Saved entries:
|---|

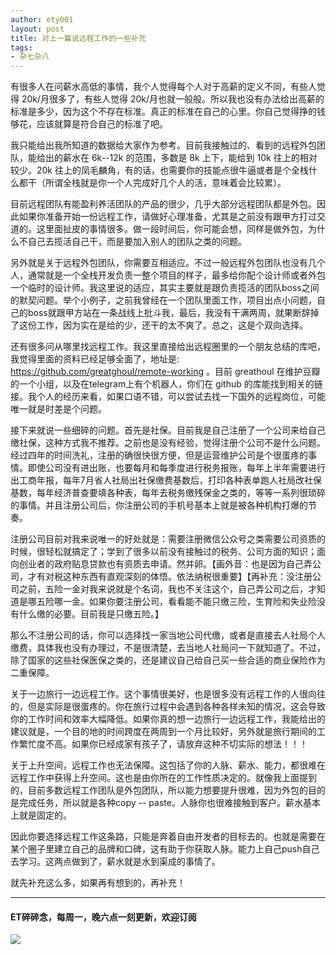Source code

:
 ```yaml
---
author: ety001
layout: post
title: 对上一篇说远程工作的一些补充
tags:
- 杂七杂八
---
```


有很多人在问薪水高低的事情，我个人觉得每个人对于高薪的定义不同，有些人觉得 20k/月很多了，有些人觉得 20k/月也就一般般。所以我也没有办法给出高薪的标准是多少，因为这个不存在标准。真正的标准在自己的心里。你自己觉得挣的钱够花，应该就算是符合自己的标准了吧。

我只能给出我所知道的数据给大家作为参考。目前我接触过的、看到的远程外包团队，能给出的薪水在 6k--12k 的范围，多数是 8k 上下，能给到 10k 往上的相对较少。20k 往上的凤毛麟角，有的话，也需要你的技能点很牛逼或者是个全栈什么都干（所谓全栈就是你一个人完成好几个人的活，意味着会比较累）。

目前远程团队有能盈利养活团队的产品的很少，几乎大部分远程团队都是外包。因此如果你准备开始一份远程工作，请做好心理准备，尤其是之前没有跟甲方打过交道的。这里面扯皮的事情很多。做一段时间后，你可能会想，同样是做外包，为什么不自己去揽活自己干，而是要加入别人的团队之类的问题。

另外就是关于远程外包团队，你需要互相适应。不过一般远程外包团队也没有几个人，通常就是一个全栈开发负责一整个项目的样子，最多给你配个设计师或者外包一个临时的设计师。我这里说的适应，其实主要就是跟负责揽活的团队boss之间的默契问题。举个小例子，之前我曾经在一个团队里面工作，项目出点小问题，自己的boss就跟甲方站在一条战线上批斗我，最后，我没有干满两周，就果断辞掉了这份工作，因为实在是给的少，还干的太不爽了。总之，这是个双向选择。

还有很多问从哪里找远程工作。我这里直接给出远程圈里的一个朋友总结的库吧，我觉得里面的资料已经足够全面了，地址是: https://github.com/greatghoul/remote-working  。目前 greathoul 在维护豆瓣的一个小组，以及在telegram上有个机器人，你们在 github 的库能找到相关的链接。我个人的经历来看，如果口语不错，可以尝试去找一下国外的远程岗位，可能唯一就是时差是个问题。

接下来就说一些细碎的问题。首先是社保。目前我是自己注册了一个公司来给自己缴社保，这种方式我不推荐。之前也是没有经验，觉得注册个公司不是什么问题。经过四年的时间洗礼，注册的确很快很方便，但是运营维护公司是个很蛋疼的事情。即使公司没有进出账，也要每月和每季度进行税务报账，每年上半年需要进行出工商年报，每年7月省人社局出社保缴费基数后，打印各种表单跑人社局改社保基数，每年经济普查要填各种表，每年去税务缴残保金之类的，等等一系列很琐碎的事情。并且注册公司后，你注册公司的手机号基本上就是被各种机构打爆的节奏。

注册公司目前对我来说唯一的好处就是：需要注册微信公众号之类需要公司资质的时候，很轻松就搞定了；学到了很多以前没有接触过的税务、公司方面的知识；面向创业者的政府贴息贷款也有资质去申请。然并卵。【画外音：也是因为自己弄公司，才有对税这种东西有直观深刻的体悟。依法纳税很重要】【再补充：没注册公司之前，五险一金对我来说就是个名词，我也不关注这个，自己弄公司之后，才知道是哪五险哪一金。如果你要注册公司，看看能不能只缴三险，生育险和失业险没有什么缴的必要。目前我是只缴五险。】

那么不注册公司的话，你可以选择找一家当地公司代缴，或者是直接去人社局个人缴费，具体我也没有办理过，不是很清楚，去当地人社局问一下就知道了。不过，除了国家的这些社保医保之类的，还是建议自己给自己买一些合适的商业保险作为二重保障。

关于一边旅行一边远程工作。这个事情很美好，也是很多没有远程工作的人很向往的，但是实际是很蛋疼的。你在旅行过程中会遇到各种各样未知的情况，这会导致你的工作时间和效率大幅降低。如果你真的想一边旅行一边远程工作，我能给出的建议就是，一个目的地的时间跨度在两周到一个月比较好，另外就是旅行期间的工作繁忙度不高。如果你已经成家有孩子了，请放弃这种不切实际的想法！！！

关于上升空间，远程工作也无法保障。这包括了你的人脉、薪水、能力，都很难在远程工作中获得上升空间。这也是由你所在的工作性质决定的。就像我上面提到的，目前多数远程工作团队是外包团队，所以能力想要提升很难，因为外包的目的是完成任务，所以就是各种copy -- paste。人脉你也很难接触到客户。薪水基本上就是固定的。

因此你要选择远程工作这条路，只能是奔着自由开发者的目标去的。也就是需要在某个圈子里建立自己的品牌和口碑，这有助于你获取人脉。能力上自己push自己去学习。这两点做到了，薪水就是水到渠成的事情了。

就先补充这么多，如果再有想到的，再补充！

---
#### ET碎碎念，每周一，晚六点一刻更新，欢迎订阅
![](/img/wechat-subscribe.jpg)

|---|

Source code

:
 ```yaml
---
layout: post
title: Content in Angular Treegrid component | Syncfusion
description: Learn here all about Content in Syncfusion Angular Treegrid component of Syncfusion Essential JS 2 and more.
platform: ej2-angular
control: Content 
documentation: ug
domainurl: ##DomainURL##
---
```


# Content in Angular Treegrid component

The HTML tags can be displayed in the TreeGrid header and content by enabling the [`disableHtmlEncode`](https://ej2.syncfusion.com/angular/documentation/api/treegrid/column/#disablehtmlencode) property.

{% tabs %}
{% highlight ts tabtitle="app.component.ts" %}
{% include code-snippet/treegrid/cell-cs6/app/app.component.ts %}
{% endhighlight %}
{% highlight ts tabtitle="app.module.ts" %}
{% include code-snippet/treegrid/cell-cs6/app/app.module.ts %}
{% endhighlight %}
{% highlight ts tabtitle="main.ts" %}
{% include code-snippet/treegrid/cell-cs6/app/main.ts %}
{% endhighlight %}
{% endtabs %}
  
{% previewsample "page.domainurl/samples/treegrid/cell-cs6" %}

|---|

What to do: Return every line from the entries that holds the string "snippet".

Solution for this task:
{% include code-snippet/treegrid/cell-cs6/app/app.component.ts %}
{% include code-snippet/treegrid/cell-cs6/app/app.module.ts %}
{% include code-snippet/treegrid/cell-cs6/app/main.ts %}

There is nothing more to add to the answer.